Риккардо Николози недавно показал функцию негативных определений в блокадном нарративе на материале текстов Лидии Гинзбург [6]. В отличие от Николози, меня интересует не нарративная, а онтологическая функция апофатического, отрицательного письма. Соответственно, устройство этого текста определяется взаимодействием двух планов: цитат из стихотворений Гора, демонстрирующих примеры действия механизма вычитания, с одной стороны, и философского комментария к ним, с другой. Исходным пунктом для меня является предположение, что стихи Гора помещают читателя в апофатическую ситуацию бытия-не-в-мире. Наряду с ретроспективным вопросом «Что было/будет в мире?» тексты Гора ставят вопрос «Что есть без мира?», «Что есть в отсутствие мира?». Исследователи звука и цвета обозначают процедуру создания звукового или цветового единства путем вычитания отдельных элементов звуковой волны или цветового спектра при помощи термина «субстрактивный синтез». Я хотел бы расширить значение этого термина, использовав его для исследования онтологии, которая (вос)создается в стихотворениях Гора.

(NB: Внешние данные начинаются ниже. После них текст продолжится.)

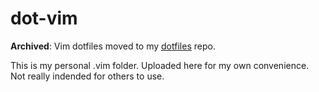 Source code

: dot-vim
=======

**Archived**: Vim dotfiles moved to my [dotfiles](https://github.com/Irubataru/dotfiles) repo.


This is my personal .vim folder. Uploaded here for my own convenience. Not really indended for others to use.
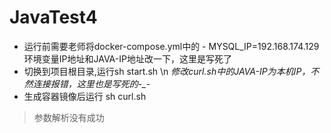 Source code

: # JavaTest4
* 运行前需要老师将docker-compose.yml中的  - MYSQL_IP=192.168.174.129环境变量IP地址和JAVA-IP地址改一下，这里是写死了
* 切换到项目根目录,运行sh start.sh
\n
*修改curl.sh中的JAVA-IP为本机IP，不然连接报错，这里也是写死的-_-*
* 生成容器镜像后运行 sh curl.sh

>参数解析没有成功

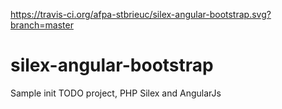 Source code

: https://travis-ci.org/afpa-stbrieuc/silex-angular-bootstrap.svg?branch=master

# silex-angular-bootstrap
Sample init TODO project, PHP Silex and AngularJs
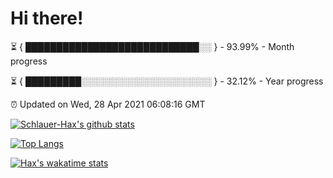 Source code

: # Hi there!

⏳ { ████████████████████████████░░ } - 93.99% - Month progress

⏳ { █████████░░░░░░░░░░░░░░░░░░░░░ } - 32.12% - Year progress

⏰ Updated on Wed, 28 Apr 2021 06:08:16 GMT


[![Schlauer-Hax's github stats](https://github-readme-stats.vercel.app/api?username=Schlauer-Hax&show_icons=true&theme=dark&count_private=true)](https://github.com/Schlauer-Hax)


[![Top Langs](https://github-readme-stats.vercel.app/api/top-langs/?username=Schlauer-Hax&layout=compact&theme=dark)](https://github.com/Schlauer-Hax?tab=repositories)


[![Hax's wakatime stats](https://github-readme-stats.vercel.app/api/wakatime?username=Hax&theme=dark)](https://wakatime.com/@Hax)

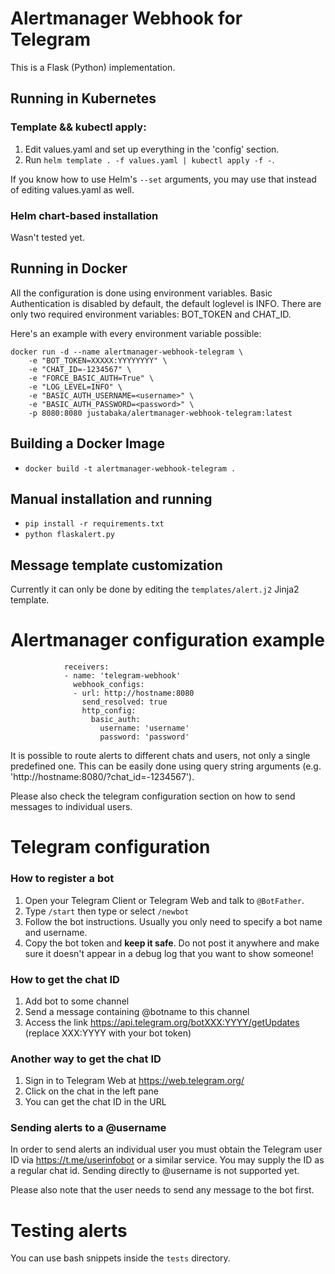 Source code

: # Alertmanager Webhook for Telegram
This is a Flask (Python) implementation.

## Running in Kubernetes
### Template && kubectl apply:
1. Edit values.yaml and set up everything in the 'config' section.
2. Run `helm template . -f values.yaml | kubectl apply -f -`.

If you know how to use Helm's `--set` arguments, you may use that instead of editing values.yaml as well.

### Helm chart-based installation
Wasn't tested yet.

## Running in Docker
All the configuration is done using environment variables. Basic Authentication is disabled by default, the default loglevel is INFO. There are only two required environment variables: BOT_TOKEN and CHAT_ID. 
  
  Here's an example with every environment variable possible:

    docker run -d --name alertmanager-webhook-telegram \
    	-e "BOT_TOKEN=XXXXX:YYYYYYYY" \
    	-e "CHAT_ID=-1234567" \
    	-e "FORCE_BASIC_AUTH=True" \
    	-e "LOG_LEVEL=INFO" \
    	-e "BASIC_AUTH_USERNAME=<username>" \
    	-e "BASIC_AUTH_PASSWORD=<password>" \
    	-p 8080:8080 justabaka/alertmanager-webhook-telegram:latest

## Building a Docker Image 
* `docker build -t alertmanager-webhook-telegram .`

## Manual installation and running
* `pip install -r requirements.txt`
* `python flaskalert.py`

## Message template customization
Currently it can only be done by editing the `templates/alert.j2` Jinja2 template.

Alertmanager configuration example
==================================

                receivers:
                - name: 'telegram-webhook'
                  webhook_configs:
                  - url: http://hostname:8080
                    send_resolved: true
                    http_config:
                      basic_auth:
                        username: 'username'
                        password: 'password'

It is possible to route alerts to different chats and users, not only a single predefined one. This can be easily done using query string arguments (e.g. 'http://hostname:8080/?chat_id=-1234567').

Please also check the telegram configuration section on how to send messages to individual users.

Telegram configuration
==================================

### How to register a bot
1. Open your Telegram Client or Telegram Web and talk to `@BotFather`.
2. Type `/start` then type or select `/newbot`
3. Follow the bot instructions. Usually you only need to specify a bot name and username.
4. Copy the bot token and **keep it safe**. Do not post it anywhere and make sure it doesn't appear in a debug log that you want to show someone!

### How to get the chat ID
1. Add bot to some channel
2. Send a message containing @botname to this channel
3. Access the link https://api.telegram.org/botXXX:YYYY/getUpdates (replace XXX:YYYY with your bot token)

### Another way to get the chat ID
1. Sign in to Telegram Web at https://web.telegram.org/
2. Click on the chat in the left pane
3. You can get the chat ID in the URL

### Sending alerts to a @username
In order to send alerts an individual user you must obtain the Telegram user ID via https://t.me/userinfobot or a similar service. You may supply the ID as a regular chat id. Sending directly to @username is not supported yet.

Please also note that the user needs to send any message to the bot first.

Testing alerts
===============
You can use bash snippets inside the `tests` directory.
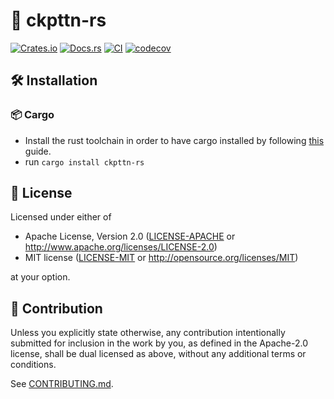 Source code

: # 🔪 ckpttn-rs

[![Crates.io](https://img.shields.io/crates/v/ckpttn-rs.svg)](https://crates.io/crates/ckpttn-rs)
[![Docs.rs](https://docs.rs/ckpttn-rs/badge.svg)](https://docs.rs/ckpttn-rs)
[![CI](https://github.com/luk036/ckpttn-rs/workflows/CI/badge.svg)](https://github.com/luk036/ckpttn-rs/actions)
[![codecov](https://codecov.io/gh/luk036/ckpttn-rs/branch/master/graph/badge.svg?token=xtq6NxtMhd)](https://codecov.io/gh/luk036/ckpttn-rs)

## 🛠️ Installation

### 📦 Cargo

- Install the rust toolchain in order to have cargo installed by following
  [this](https://www.rust-lang.org/tools/install) guide.
- run `cargo install ckpttn-rs`

## 📜 License

Licensed under either of

- Apache License, Version 2.0
  ([LICENSE-APACHE](LICENSE-APACHE) or http://www.apache.org/licenses/LICENSE-2.0)
- MIT license
  ([LICENSE-MIT](LICENSE-MIT) or http://opensource.org/licenses/MIT)

at your option.

## 🤝 Contribution

Unless you explicitly state otherwise, any contribution intentionally submitted
for inclusion in the work by you, as defined in the Apache-2.0 license, shall be
dual licensed as above, without any additional terms or conditions.

See [CONTRIBUTING.md](CONTRIBUTING.md).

Как мне представляется, данная процедура позволяет приблизиться к тому, что очень условно можно назвать «блокадным сознанием». Этот тип сознания не пережил самой блокады Ленинграда – он, фактически, отсутствует в памяти об этой трагедии, в частности, в памяти тех, кто ее пережил. Таким образом, эту память можно также определять «путем вычитания».
«Было иль не было»
Было иль не было –
Чтоб в речке плясала вода,
Чтоб мама смеялась
И яблоня кидала весною цветы?
Но будет.
В конечном счете память не важна. Тут можно даже ошибиться, быть приблизительным. Неопределенность и приблизительность легко спутать. Поэтому не-мир очень похож на мир. Нельзя сказать, что одно совсем отдельно от другого. Нельзя даже достаточно последовательным образом отделить одно от другого. Для этого нет инструмента – во всяком случае инструмента, подходящего для измерения времени. Из всей этой приблизительности, скажем даже – на всей этой приблизительности, вырастает оптимизм. Неважно, что в точности было. Важно лишь, что это – в точности – будет. Точность зависит не от совершенства воспроизведения, не от совершенства памяти (это мы уже выяснили чуть раньше). Точность – это попасть в прошлое с убедительностью детского рисунка. Из детских рисунков, пиктограмм, схем состоит прошлое, которое легко восстановить один к одному. Именно потому, что многого в нем уже нет. Прошлое, как и будущее, создается вычитанием. Сведением многообразия к некой формуле, схеме, приемлемо простому графическому знаку. Это в какой-то степени напоминает детскую раскраску: подобрать цвета можно по своему усмотрению.
«Рисунок опасный»
Рисунок опасный –
Обрывок реки. Крик. И люди
Не поймут, не заметят напрасно
Привет с того света, где у реки
В рукаве не хватает руки,
Где заячьи руки скачут отдельно
От зайца, где берег – не сказка,
А бред на птичьих ногах.
У простой схемы, у раскраски есть опасный двойник. Здесь тоже все просто, но поверхность не предоставлена самой себе. К ней кое-что добавлено путем отсутствия: заячьей руки (?) отдельно от зайца, от реки – только обрывок. В этом проблема не-мира: даже полностью убрав останки, невозможно скрыть все следы. Нельзя похоронить трупы и воздвигнуть памятники. И не потому, что трупов слишком много, а памятников слишком мало. А просто здесь не действует принцип перечисления, единство не порождается простым пересчетом жертв. Отвергнуты синтаксические принципы возможного пересчета. Точнее сказать, они как бы отодвинуты, задействованы краешком, обрывком. Можно понять, что перед нами шифр – но не разобрать какой. Все это присутствует по соседству с простой схемой: вот Смоленское кладбище, вот высокое дерево, вот заметная могила, вот здесь я закопала маму [7]. Но этот шифр рядом, в подписи, делает все бредом на птичьих ногах: это не помещается в восприятии, в мысли, в чувстве.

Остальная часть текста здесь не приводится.